In my morning forecast, I focused on the 1.1134 level and planned to make market entry decisions based on it. Let's look at the 5-minute chart and analyze what happened. The decline occurred, but it did not reach the point of testing and forming a false breakout at this level. As a result, I missed the much-anticipated euro rebound during the European session, which I detailed in my morning forecast. The technical picture for the second half of the day has been slightly revised.
To open long positions on EUR/USD:
It may happen that in the absence of significant U.S. fundamental statistics, the euro will continue its decline, leading to a more substantial correction, fully offsetting the gains made last Friday after Fed Chairman Jerome Powell's speech. For this reason, I won't rush into buying. It's better to wait for a drop and the formation of a false breakout around the 1.1108 support level, towards which the pair is currently heading. Only this will create a suitable condition for opening long positions in anticipation of euro growth and a retest of the new resistance at 1.1157, formed in the first half of the day. The moving averages, which favor sellers, are also located there. A breakout and subsequent retest of this range from top to bottom will lead to an upward movement of the pair, with a chance to test 1.1189. The ultimate target will be the 1.1237 high, where I will take profit. If EUR/USD declines and there is no activity around 1.1108 in the second half of the day, sellers will strengthen their positions and gain a chance for a more significant correction. In this case, I will only enter the market after a false breakout around the next support at 1.1073. I plan to open long positions immediately on a rebound from 1.1053, targeting an intraday correction of 30-35 points.

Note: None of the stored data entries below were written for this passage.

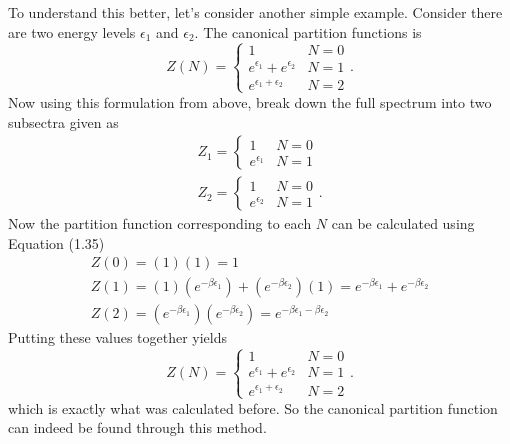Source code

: To understand this better, let's consider another simple example. Consider there are two energy levels $\epsilon_1$ and $\epsilon_2$. The canonical partition functions is 
\begin{equation}
    Z(N) = \begin{cases}
    1 & N=0\\
    e^{\epsilon_1}+e^{\epsilon_2} & N=1\\
    e^{\epsilon_1+\epsilon_2} & N=2
    \end{cases}.
\end{equation}
Now using this formulation from above, break down the full spectrum into two subsectra given as 
\begin{gather}
    Z_1=\begin{cases}1&N=0\\e^{\epsilon_1}& N=1\end{cases}\\
    Z_2=\begin{cases}1&N=0\\e^{\epsilon_2}& N=1\end{cases}.
\end{gather}
Now the partition function corresponding to each $N$ can be calculated using Equation (1.35)  
\begin{gather}
    Z(0)= (1)(1)=1\\
    Z(1)= (1)(e^{-\beta\epsilon_1})+(e^{-\beta\epsilon_2})(1)=e^{-\beta\epsilon_1}+e^{-\beta\epsilon_2}\\
    Z(2)=(e^{-\beta\epsilon_1})(e^{-\beta\epsilon_2})=e^{-\beta\epsilon_1-\beta\epsilon_2}
\end{gather}
Putting these values together yields 
\begin{equation}
    Z(N) = \begin{cases}
    1 & N=0\\
    e^{\epsilon_1}+e^{\epsilon_2} & N=1\\
    e^{\epsilon_1+\epsilon_2} & N=2
    \end{cases}.
\end{equation}
which is exactly what was calculated before. So the canonical partition function can indeed be found through this method.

To open short positions on EUR/USD:
Sellers made their presence felt after the Asian session, indicating a real increase in investor aversion to risk assets. We'll see how the pair performs during the U.S. session, but a rise and a false breakout around the new resistance at 1.1157 would be a suitable scenario for opening new short positions to continue the bearish trend, targeting a retest of the 1.1108 support. I expect the first signs of significant buyers to appear there. A breakout and consolidation below this range, followed by a retest from below, will provide another selling point, aiming for a move towards 1.1073. The ultimate target will be the 1.1053 level, where I will take profit. If EUR/USD rises against the backdrop of no US statistics and no bears at 1.1157, which is possible, buyers will regain the initiative, getting a chance to update the monthly high and push the pair further upwards. In this case, I will postpone selling until the next resistance at 1.1189 is tested. I will also sell there but only after a failed consolidation. I plan to open short positions immediately on a rebound from 1.1237, targeting a downward correction of 30-35 points.
In the COT report (Commitment of Traders) for August 20, there was an increase in long positions and a significant reduction in short positions, indicating continued bullish sentiment among risk asset buyers. The recent speech by Fed Chairman Jerome Powell at Jackson Hole, which is not yet reflected in this report, will likely lead to an even greater shift in favor of euro buyers. However, the dollar's future direction will depend on incoming data related to U.S. inflation and the labor market. Therefore, I recommend paying close attention to these indicators. The COT report indicated that long non-commercial positions increased by 12,138 to 194,350, while short non-commercial positions fell by 16,896 to 138,333. As a result, the gap between long and short positions increased by 3,047.
Indicator Signals:
Moving Averages
Trading is occurring below the 30 and 50-day moving averages, indicating a possible decline in the euro.
Note: The period and prices of moving averages are considered by the author on the H1 hourly chart and differ from the general definition of classic daily moving averages on the D1 daily chart.
Bollinger Bands
If a decline occurs, the lower boundary of the indicator around 1.1130 will act as support.
Description of Indicators:
- Moving Average: Determines the current trend by smoothing out volatility and noise. Period – 50. Marked in yellow on the chart.
- Moving Average: Determines the current trend by smoothing out volatility and noise. Period – 30. Marked in green on the chart.
- MACD Indicator (Moving Average Convergence/Divergence): Fast EMA – period 12. Slow EMA – period 26. SMA – period 9.
- Bollinger Bands: Period – 20.
- Non-commercial traders: Traders such as individual traders, hedge funds, and large institutions that use the futures market for speculative purposes and meet certain requirements.
- Long non-commercial positions: Represent the total long open position of non-commercial traders.
- Short non-commercial positions: Represent the total short open position of non-commercial traders.
- Total non-commercial net position: The difference between short and long positions of non-commercial traders.